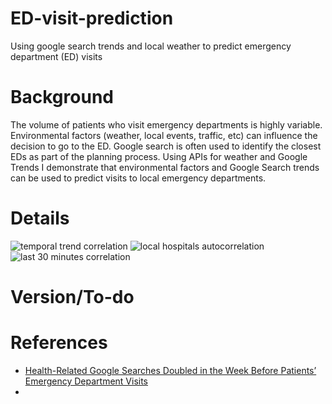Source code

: # ED-visit-prediction
Using google search trends and local weather to predict emergency department (ED) visits

# Background
The volume of patients who visit emergency departments is highly variable. Environmental factors (weather, local events, traffic, etc) can influence the decision to go to the ED. Google search is often used to identify the closest EDs as part of the planning process. Using APIs for weather and Google Trends I demonstrate that environmental factors and Google Search trends can be used to predict visits to local emergency departments.

# Details

![temporal trend correlation](https://github.com/)
![local hospitals autocorrelation](https://github.com/)
![last 30 minutes correlation](https://github.com/)



# Version/To-do


# References
- [Health-Related Google Searches Doubled in the Week Before Patients’ Emergency Department Visits](https://www.pennmedicine.org/news/news-releases/2019/february/health-related-google-searches-doubled-in-the-week-before-patients-emergency-department-visits)
- 
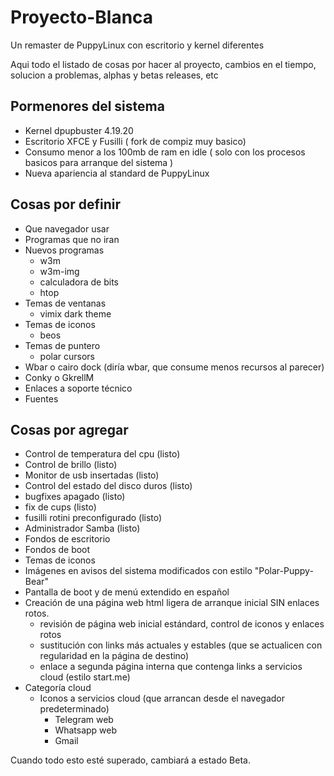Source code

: # Proyecto-Blanca
Un remaster de PuppyLinux con escritorio y kernel diferentes

Aqui todo el listado de cosas por hacer al proyecto, cambios en el tiempo, solucion a problemas, alphas y betas releases, etc
## Pormenores del sistema ## 
- Kernel dpupbuster 4.19.20
- Escritorio XFCE y Fusilli ( fork de compiz muy basico)
- Consumo menor a los 100mb de ram en idle ( solo con los procesos basicos para arranque del sistema )
- Nueva apariencia al standard de PuppyLinux
## Cosas por definir ##
- Que navegador usar 
- Programas que no iran
- Nuevos programas 
  - w3m
  - w3m-img
  - calculadora de bits
  - htop
- Temas de ventanas
  - vimix dark theme
- Temas de iconos
  - beos
- Temas de puntero
  - polar cursors
- Wbar o cairo dock (diría wbar, que consume menos recursos al parecer)
- Conky o GkrellM
- Enlaces a soporte técnico
- Fuentes 

## Cosas por agregar ##
- Control de temperatura del cpu (listo)
- Control de brillo (listo)
- Monitor de usb insertadas (listo)
- Control del estado del disco duros (listo)
- bugfixes apagado (listo)
- fix de cups (listo)
- fusilli rotini preconfigurado (listo)
- Administrador Samba (listo)
- Fondos de escritorio
- Fondos de boot
- Temas de iconos
- Imágenes en avisos del sistema modificados con estilo "Polar-Puppy-Bear"
- Pantalla de boot y de menú extendido en español
- Creación de una página web html ligera de arranque inicial SIN enlaces rotos.
  - revisión de página web inicial estándard, control de iconos y enlaces rotos
  - sustitución con links más actuales y estables (que se actualicen con regularidad en la página de destino)
  - enlace a segunda página interna que contenga links a servicios cloud (estilo start.me)
- Categoría cloud
  - Iconos a servicios cloud (que arrancan desde el navegador predeterminado)
    - Telegram web
    - Whatsapp web
    - Gmail
    
    



Cuando todo esto esté superado, cambiará a estado Beta.

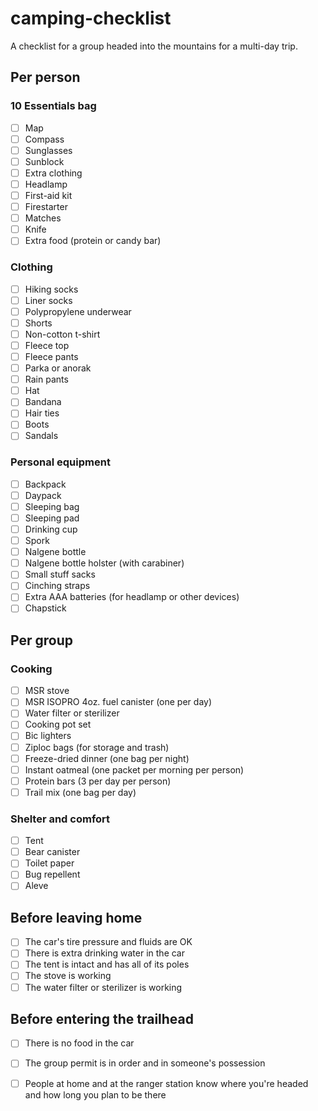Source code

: # camping-checklist
A checklist for a group headed into the mountains for a multi-day trip.

## Per person

### 10 Essentials bag
- [ ] Map
- [ ] Compass
- [ ] Sunglasses 
- [ ] Sunblock
- [ ] Extra clothing
- [ ] Headlamp
- [ ] First-aid kit
- [ ] Firestarter
- [ ] Matches
- [ ] Knife
- [ ] Extra food (protein or candy bar)

### Clothing
- [ ] Hiking socks
- [ ] Liner socks
- [ ] Polypropylene underwear
- [ ] Shorts
- [ ] Non-cotton t-shirt
- [ ] Fleece top
- [ ] Fleece pants
- [ ] Parka or anorak
- [ ] Rain pants
- [ ] Hat
- [ ] Bandana
- [ ] Hair ties
- [ ] Boots
- [ ] Sandals

### Personal equipment
- [ ] Backpack
- [ ] Daypack
- [ ] Sleeping bag
- [ ] Sleeping pad
- [ ] Drinking cup
- [ ] Spork
- [ ] Nalgene bottle
- [ ] Nalgene bottle holster (with carabiner)
- [ ] Small stuff sacks
- [ ] Cinching straps
- [ ] Extra AAA batteries (for headlamp or other devices)
- [ ] Chapstick

## Per group

### Cooking
- [ ] MSR stove
- [ ] MSR ISOPRO 4oz. fuel canister (one per day)
- [ ] Water filter or sterilizer
- [ ] Cooking pot set
- [ ] Bic lighters
- [ ] Ziploc bags (for storage and trash)
- [ ] Freeze-dried dinner (one bag per night)
- [ ] Instant oatmeal (one packet per morning per person)
- [ ] Protein bars (3 per day per person)
- [ ] Trail mix (one bag per day)

### Shelter and comfort
- [ ] Tent
- [ ] Bear canister
- [ ] Toilet paper
- [ ] Bug repellent
- [ ] Aleve

## Before leaving home
- [ ] The car's tire pressure and fluids are OK
- [ ] There is extra drinking water in the car
- [ ] The tent is intact and has all of its poles
- [ ] The stove is working
- [ ] The water filter or sterilizer is working

## Before entering the trailhead
- [ ] There is no food in the car
- [ ] The group permit is in order and in someone's possession
- [ ] People at home and at the ranger station know where you're headed and how long you plan to be there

=-=-=-=-=

--- What you need to do ---
Everything above from the line with "- fusilli rotini preconfigurado (listo)" to the line with "- revisión de", both included, must be repeated exactly, and nothing outside that range.

--- Answer for the task ---
- fusilli rotini preconfigurado (listo)
- Administrador Samba (listo)
- Fondos de escritorio
- Fondos de boot
- Temas de iconos
- Imágenes en avisos del sistema modificados con estilo "Polar-Puppy-Bear"
- Pantalla de boot y de menú extendido en español
- Creación de una página web html ligera de arranque inicial SIN enlaces rotos.
  - revisión de página web inicial estándard, control de iconos y enlaces rotos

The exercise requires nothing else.